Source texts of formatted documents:

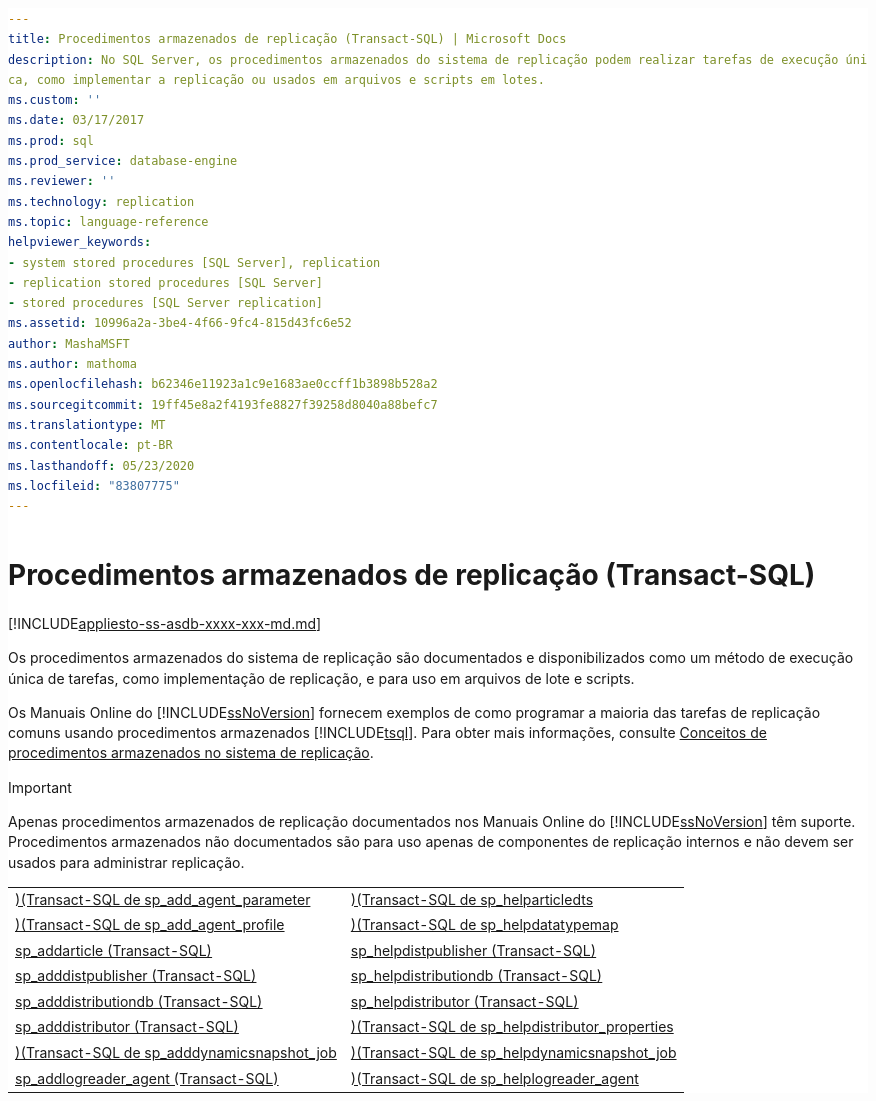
 ```yaml
---
title: Procedimentos armazenados de replicação (Transact-SQL) | Microsoft Docs
description: No SQL Server, os procedimentos armazenados do sistema de replicação podem realizar tarefas de execução única, como implementar a replicação ou usados em arquivos e scripts em lotes.
ms.custom: ''
ms.date: 03/17/2017
ms.prod: sql
ms.prod_service: database-engine
ms.reviewer: ''
ms.technology: replication
ms.topic: language-reference
helpviewer_keywords:
- system stored procedures [SQL Server], replication
- replication stored procedures [SQL Server]
- stored procedures [SQL Server replication]
ms.assetid: 10996a2a-3be4-4f66-9fc4-815d43fc6e52
author: MashaMSFT
ms.author: mathoma
ms.openlocfilehash: b62346e11923a1c9e1683ae0ccff1b3898b528a2
ms.sourcegitcommit: 19ff45e8a2f4193fe8827f39258d8040a88befc7
ms.translationtype: MT
ms.contentlocale: pt-BR
ms.lasthandoff: 05/23/2020
ms.locfileid: "83807775"
---
```

# <a name="replication-stored-procedures-transact-sql"></a>Procedimentos armazenados de replicação (Transact-SQL)
[!INCLUDE[appliesto-ss-asdb-xxxx-xxx-md.md](../../includes/appliesto-ss-asdb-xxxx-xxx-md.md)]

  Os procedimentos armazenados do sistema de replicação são documentados e disponibilizados como um método de execução única de tarefas, como implementação de replicação, e para uso em arquivos de lote e scripts.  
  
 Os Manuais Online do [!INCLUDE[ssNoVersion](../../includes/ssnoversion-md.md)] fornecem exemplos de como programar a maioria das tarefas de replicação comuns usando procedimentos armazenados [!INCLUDE[tsql](../../includes/tsql-md.md)]. Para obter mais informações, consulte [Conceitos de procedimentos armazenados no sistema de replicação](../../relational-databases/replication/concepts/replication-system-stored-procedures-concepts.md).  
  
> [!IMPORTANT]  
>  Apenas procedimentos armazenados de replicação documentados nos Manuais Online do [!INCLUDE[ssNoVersion](../../includes/ssnoversion-md.md)] têm suporte. Procedimentos armazenados não documentados são para uso apenas de componentes de replicação internos e não devem ser usados para administrar replicação.  
  
|||  
|-|-|  
|[&#41;&#40;Transact-SQL de sp_add_agent_parameter](../../relational-databases/system-stored-procedures/sp-add-agent-parameter-transact-sql.md)|[&#41;&#40;Transact-SQL de sp_helparticledts](../../relational-databases/system-stored-procedures/sp-helparticledts-transact-sql.md)|  
|[&#41;&#40;Transact-SQL de sp_add_agent_profile](../../relational-databases/system-stored-procedures/sp-add-agent-profile-transact-sql.md)|[&#41;&#40;Transact-SQL de sp_helpdatatypemap](../../relational-databases/system-stored-procedures/sp-helpdatatypemap-transact-sql.md)|  
|[sp_addarticle &#40;Transact-SQL&#41;](../../relational-databases/system-stored-procedures/sp-addarticle-transact-sql.md)|[sp_helpdistpublisher &#40;Transact-SQL&#41;](../../relational-databases/system-stored-procedures/sp-helpdistpublisher-transact-sql.md)|  
|[sp_adddistpublisher &#40;Transact-SQL&#41;](../../relational-databases/system-stored-procedures/sp-adddistpublisher-transact-sql.md)|[sp_helpdistributiondb &#40;Transact-SQL&#41;](../../relational-databases/system-stored-procedures/sp-helpdistributiondb-transact-sql.md)|  
|[sp_adddistributiondb &#40;Transact-SQL&#41;](../../relational-databases/system-stored-procedures/sp-adddistributiondb-transact-sql.md)|[sp_helpdistributor &#40;Transact-SQL&#41;](../../relational-databases/system-stored-procedures/sp-helpdistributor-transact-sql.md)|  
|[sp_adddistributor &#40;Transact-SQL&#41;](../../relational-databases/system-stored-procedures/sp-adddistributor-transact-sql.md)|[&#41;&#40;Transact-SQL de sp_helpdistributor_properties](../../relational-databases/system-stored-procedures/sp-helpdistributor-properties-transact-sql.md)|  
|[&#41;&#40;Transact-SQL de sp_adddynamicsnapshot_job](../../relational-databases/system-stored-procedures/sp-adddynamicsnapshot-job-transact-sql.md)|[&#41;&#40;Transact-SQL de sp_helpdynamicsnapshot_job](../../relational-databases/system-stored-procedures/sp-helpdynamicsnapshot-job-transact-sql.md)|  
|[sp_addlogreader_agent &#40;Transact-SQL&#41;](../../relational-databases/system-stored-procedures/sp-addlogreader-agent-transact-sql.md)|[&#41;&#40;Transact-SQL de sp_helplogreader_agent](../../relational-databases/system-stored-procedures/sp-helplogreader-agent-transact-sql.md)|  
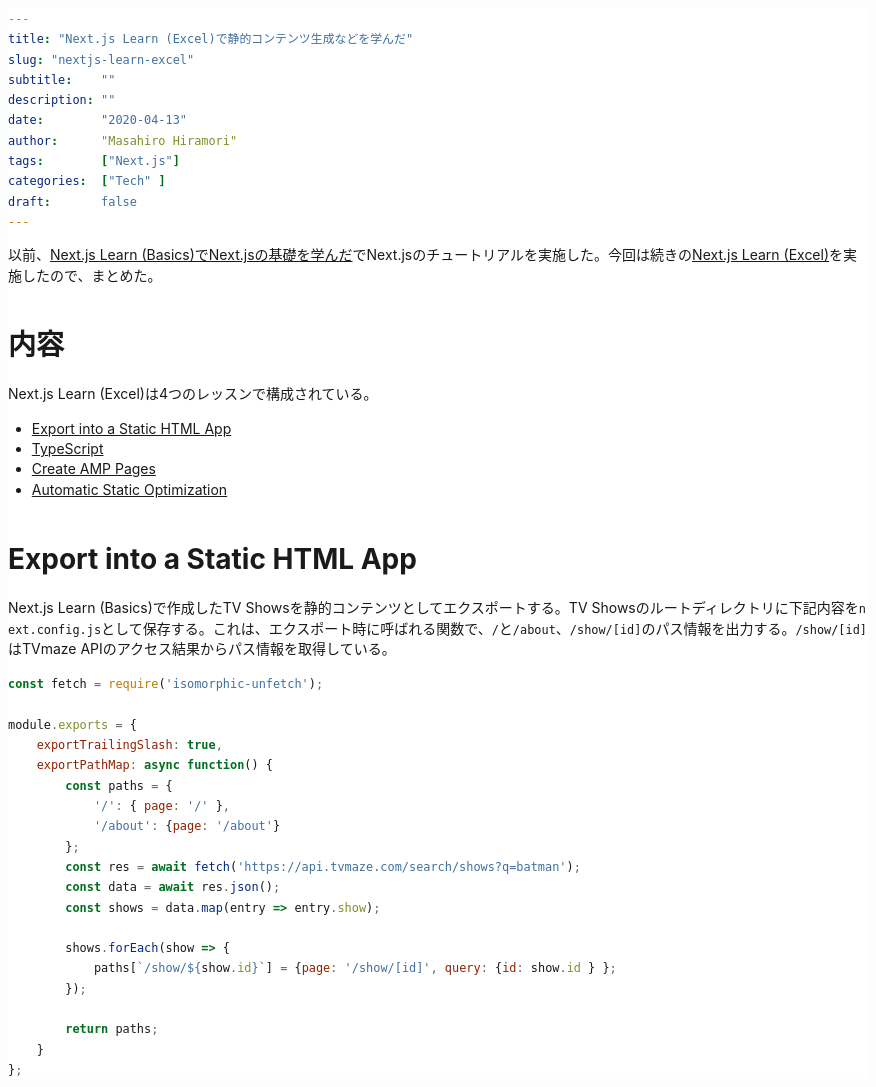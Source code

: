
 ```yaml
---
title: "Next.js Learn (Excel)で静的コンテンツ生成などを学んだ"
slug: "nextjs-learn-excel"
subtitle:    ""
description: ""
date:        "2020-04-13"
author:      "Masahiro Hiramori"
tags:        ["Next.js"]
categories:  ["Tech" ]
draft:       false
---
```


以前、[Next.js Learn (Basics)でNext.jsの基礎を学んだ](https://keepcodingkeepclimbing.com/blog/nextjs-learn-basics)でNext.jsのチュートリアルを実施した。今回は続きの[Next.js Learn (Excel)](https://nextjs.org/learn/excel/static-html-export)を実施したので、まとめた。

# 内容

Next.js Learn (Excel)は4つのレッスンで構成されている。

- [Export into a Static HTML App](https://nextjs.org/learn/excel/static-html-export)
- [TypeScript](https://nextjs.org/learn/excel/typescript)
- [Create AMP Pages](https://nextjs.org/learn/excel/amp)
- [Automatic Static Optimization](https://nextjs.org/learn/excel/automatic-static-optimization)

# Export into a Static HTML App

Next.js Learn (Basics)で作成したTV Showsを静的コンテンツとしてエクスポートする。TV Showsのルートディレクトリに下記内容を`next.config.js`として保存する。これは、エクスポート時に呼ばれる関数で、`/`と`/about`、`/show/[id]`のパス情報を出力する。`/show/[id]`はTVmaze APIのアクセス結果からパス情報を取得している。

```jsx
const fetch = require('isomorphic-unfetch');

module.exports = {
    exportTrailingSlash: true,
    exportPathMap: async function() {
        const paths = {
            '/': { page: '/' },
            '/about': {page: '/about'}
        };
        const res = await fetch('https://api.tvmaze.com/search/shows?q=batman');
        const data = await res.json();
        const shows = data.map(entry => entry.show);

        shows.forEach(show => {
            paths[`/show/${show.id}`] = {page: '/show/[id]', query: {id: show.id } };
        });

        return paths;
    }
};
```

- **WHAT TO PRODUCE**
Among the lines above, find the ones containing "scripts" and copy them.

- **OUTPUT FOR THIS EXERCISE**
description: No SQL Server, os procedimentos armazenados do sistema de replicação podem realizar tarefas de execução única, como implementar a replicação ou usados em arquivos e scripts em lotes.
  Os procedimentos armazenados do sistema de replicação são documentados e disponibilizados como um método de execução única de tarefas, como implementação de replicação, e para uso em arquivos de lote e scripts.  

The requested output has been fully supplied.